Plantation forestry in Misiones Argentina productivity and conservation Fernndez et al 1997 Montagnini et al 1997 1998 2001 Eibl et al 2000 Gobierno de la Provincia de Misiones Argentina 2003 a b

The province of Misiones in northeastern Argentina (25-28 °S, 53-56 °W, 100-800 m elevation), has an area of approximately 30,000 km2, less than 1% of the country total; however, it harbors almost 40% of the biodiversity and produces over 70% of the country's timber. The subtropical forest of Misiones formerly covered more than 100,000 km2 in regions of Argentina, Paraguay, and Brazil, but has been reduced to less than 10% of its original size.

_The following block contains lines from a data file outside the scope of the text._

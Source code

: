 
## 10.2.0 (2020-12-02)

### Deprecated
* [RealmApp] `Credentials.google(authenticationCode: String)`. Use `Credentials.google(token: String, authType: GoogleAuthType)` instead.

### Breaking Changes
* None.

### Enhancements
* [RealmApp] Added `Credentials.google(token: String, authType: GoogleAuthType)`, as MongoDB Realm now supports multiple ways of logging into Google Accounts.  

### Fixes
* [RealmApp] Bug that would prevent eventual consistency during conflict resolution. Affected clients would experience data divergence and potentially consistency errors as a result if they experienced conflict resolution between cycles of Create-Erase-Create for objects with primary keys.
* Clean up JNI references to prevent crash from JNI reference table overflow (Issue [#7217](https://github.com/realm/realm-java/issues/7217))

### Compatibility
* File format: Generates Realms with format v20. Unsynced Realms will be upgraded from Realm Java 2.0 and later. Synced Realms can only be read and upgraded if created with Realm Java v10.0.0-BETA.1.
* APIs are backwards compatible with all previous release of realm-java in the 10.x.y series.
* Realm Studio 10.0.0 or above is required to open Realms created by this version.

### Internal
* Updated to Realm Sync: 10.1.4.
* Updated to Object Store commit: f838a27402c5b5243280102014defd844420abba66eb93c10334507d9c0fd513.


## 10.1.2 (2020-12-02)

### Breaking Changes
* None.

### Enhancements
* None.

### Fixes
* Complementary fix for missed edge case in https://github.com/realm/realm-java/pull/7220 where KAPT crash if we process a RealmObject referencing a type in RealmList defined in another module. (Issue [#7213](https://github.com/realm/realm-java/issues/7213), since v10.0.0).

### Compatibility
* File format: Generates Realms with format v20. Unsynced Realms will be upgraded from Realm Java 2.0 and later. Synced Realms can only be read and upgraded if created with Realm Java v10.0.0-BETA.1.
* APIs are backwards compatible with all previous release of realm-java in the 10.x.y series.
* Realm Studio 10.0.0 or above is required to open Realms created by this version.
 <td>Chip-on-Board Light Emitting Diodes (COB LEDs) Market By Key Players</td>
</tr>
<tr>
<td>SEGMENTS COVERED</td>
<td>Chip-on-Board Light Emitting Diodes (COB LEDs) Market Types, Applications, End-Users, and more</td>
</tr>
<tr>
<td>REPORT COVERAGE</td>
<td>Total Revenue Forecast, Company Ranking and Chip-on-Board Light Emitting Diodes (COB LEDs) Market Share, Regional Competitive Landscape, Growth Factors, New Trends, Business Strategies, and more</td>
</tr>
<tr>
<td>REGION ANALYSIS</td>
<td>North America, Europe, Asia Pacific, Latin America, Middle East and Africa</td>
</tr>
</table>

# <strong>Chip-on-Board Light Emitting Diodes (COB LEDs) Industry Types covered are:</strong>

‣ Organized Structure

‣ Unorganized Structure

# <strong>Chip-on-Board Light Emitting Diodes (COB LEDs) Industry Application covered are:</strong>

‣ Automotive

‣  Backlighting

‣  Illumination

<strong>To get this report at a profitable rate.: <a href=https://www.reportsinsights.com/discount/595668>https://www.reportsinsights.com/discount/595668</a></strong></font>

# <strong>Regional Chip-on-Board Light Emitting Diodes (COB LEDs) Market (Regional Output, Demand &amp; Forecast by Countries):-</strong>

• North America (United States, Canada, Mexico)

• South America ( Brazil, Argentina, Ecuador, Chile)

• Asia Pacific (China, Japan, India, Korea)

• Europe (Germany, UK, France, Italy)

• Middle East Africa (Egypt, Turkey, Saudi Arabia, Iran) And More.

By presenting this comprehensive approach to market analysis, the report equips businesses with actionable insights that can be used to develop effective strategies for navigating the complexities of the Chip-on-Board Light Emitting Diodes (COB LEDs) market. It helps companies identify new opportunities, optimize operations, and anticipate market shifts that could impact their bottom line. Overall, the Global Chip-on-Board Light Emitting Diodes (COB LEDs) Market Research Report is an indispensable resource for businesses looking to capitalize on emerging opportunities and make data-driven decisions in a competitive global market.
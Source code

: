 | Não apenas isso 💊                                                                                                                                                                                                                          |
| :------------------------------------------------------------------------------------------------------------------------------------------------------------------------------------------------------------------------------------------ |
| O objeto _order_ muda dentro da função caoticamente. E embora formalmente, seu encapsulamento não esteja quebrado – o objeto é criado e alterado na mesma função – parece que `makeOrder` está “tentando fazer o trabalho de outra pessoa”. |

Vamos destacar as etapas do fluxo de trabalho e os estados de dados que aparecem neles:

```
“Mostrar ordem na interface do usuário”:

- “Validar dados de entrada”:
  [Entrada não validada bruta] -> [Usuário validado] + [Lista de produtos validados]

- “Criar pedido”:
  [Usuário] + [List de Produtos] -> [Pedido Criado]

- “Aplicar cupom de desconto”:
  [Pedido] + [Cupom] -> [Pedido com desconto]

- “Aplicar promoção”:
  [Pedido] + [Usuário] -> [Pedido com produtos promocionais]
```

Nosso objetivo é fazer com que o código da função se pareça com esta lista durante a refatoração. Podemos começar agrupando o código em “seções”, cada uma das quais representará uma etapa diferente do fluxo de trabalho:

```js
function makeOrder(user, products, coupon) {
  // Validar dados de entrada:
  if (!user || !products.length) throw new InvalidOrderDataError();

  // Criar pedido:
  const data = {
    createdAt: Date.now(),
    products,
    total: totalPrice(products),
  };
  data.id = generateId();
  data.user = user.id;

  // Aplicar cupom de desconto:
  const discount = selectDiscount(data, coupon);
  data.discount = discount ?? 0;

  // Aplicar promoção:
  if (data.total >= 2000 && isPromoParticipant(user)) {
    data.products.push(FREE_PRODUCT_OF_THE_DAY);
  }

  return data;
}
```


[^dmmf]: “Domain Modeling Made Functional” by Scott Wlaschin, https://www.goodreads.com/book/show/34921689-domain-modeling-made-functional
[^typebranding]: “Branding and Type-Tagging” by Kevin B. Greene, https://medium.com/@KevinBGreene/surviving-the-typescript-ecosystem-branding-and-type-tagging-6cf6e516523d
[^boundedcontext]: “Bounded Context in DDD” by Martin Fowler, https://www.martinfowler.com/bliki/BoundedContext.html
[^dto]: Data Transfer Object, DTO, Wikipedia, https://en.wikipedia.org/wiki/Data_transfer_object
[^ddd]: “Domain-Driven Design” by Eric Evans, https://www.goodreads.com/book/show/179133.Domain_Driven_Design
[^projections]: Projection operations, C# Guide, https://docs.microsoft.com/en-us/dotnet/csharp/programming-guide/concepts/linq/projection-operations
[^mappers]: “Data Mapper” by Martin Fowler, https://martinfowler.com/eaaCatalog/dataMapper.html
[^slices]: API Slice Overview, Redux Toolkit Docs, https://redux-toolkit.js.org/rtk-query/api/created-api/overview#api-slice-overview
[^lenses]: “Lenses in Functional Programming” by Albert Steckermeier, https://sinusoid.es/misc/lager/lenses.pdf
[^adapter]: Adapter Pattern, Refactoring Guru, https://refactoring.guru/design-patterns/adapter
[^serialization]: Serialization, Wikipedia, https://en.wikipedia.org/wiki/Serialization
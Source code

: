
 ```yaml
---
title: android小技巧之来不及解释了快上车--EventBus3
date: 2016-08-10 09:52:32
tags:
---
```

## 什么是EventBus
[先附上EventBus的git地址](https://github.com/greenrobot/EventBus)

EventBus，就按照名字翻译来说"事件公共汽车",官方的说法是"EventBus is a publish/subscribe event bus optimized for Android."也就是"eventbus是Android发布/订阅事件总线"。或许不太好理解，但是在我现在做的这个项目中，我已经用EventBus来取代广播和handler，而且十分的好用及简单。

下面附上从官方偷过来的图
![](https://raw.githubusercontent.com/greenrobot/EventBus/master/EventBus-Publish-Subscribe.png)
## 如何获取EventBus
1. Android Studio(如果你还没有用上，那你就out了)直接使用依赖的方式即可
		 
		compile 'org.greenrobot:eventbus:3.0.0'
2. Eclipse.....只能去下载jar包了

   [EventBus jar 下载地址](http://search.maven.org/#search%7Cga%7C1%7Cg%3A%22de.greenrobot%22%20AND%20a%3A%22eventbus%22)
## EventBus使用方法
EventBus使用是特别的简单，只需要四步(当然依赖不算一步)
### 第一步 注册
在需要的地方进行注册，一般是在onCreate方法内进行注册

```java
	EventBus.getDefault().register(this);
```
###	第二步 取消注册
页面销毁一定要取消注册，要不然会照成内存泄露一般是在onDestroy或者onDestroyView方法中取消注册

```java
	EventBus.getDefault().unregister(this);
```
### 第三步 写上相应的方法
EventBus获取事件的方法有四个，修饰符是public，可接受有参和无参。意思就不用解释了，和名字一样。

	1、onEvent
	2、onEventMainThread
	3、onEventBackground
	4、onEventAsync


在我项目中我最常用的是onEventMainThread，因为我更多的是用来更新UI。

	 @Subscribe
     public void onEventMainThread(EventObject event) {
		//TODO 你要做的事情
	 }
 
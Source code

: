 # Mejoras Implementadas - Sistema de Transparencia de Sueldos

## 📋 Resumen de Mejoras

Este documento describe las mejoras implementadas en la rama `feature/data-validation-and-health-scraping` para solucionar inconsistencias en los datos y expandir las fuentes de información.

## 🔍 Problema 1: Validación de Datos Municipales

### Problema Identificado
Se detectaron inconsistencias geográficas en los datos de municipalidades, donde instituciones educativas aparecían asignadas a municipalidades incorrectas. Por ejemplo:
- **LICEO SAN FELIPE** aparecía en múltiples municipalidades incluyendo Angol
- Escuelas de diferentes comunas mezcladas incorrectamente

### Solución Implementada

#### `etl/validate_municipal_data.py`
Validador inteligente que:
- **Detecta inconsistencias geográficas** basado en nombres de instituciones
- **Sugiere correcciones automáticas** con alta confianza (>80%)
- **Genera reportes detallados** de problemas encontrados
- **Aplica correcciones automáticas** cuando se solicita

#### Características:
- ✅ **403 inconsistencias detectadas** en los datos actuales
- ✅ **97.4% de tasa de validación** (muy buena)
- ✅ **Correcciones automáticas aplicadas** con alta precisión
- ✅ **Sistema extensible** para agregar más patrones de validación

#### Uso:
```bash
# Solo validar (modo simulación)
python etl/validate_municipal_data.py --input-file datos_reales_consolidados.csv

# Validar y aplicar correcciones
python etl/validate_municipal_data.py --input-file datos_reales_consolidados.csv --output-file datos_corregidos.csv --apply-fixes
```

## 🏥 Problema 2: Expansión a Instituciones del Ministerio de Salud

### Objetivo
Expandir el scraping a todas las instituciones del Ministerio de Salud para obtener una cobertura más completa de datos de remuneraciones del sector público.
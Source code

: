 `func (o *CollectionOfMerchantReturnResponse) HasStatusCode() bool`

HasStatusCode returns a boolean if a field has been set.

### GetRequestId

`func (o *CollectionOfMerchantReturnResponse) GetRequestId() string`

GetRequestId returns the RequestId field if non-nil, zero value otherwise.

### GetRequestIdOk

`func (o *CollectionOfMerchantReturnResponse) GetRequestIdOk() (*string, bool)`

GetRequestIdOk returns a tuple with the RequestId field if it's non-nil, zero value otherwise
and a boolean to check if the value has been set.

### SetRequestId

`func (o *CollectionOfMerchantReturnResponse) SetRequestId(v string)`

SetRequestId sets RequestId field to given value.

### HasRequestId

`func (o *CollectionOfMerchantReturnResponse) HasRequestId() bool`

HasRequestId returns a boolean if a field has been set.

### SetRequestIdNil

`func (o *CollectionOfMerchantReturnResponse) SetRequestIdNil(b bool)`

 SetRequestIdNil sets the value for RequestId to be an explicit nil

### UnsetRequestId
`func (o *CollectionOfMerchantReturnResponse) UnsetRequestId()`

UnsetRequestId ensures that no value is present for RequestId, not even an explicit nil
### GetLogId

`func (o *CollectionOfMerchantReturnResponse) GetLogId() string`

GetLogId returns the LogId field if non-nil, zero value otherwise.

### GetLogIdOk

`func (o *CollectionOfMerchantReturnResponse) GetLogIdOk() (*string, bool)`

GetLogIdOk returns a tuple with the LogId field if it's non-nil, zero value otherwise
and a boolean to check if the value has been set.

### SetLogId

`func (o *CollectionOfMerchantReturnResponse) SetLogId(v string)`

The Paranaense forest is one of the most diverse ecosystems of both Argentina and Paraguay. In its mature form, the Misiones forest contains an average of about 100 tree species per hectare. The species composition varies with geographical location: for example, the presence of Araucaria angustifolia (Bert.) O.K. (pino Paraná) in association with tree ferns is restricted in the northeast part of the province (at higher elevations), while Aspidosperma polyneuron Müll. Arg. (palo rosa) in association with palmito (Euterpe edulis) only occurs in the north. The complex forest structure includes trees attaining heights of up to 40 m, with no single species reaching importance values (average of relative abundance and relative frequency) of more than 8%, as well as a dense understory of lianas, tree ferns, palms and bamboos, small shrubs, and herbs.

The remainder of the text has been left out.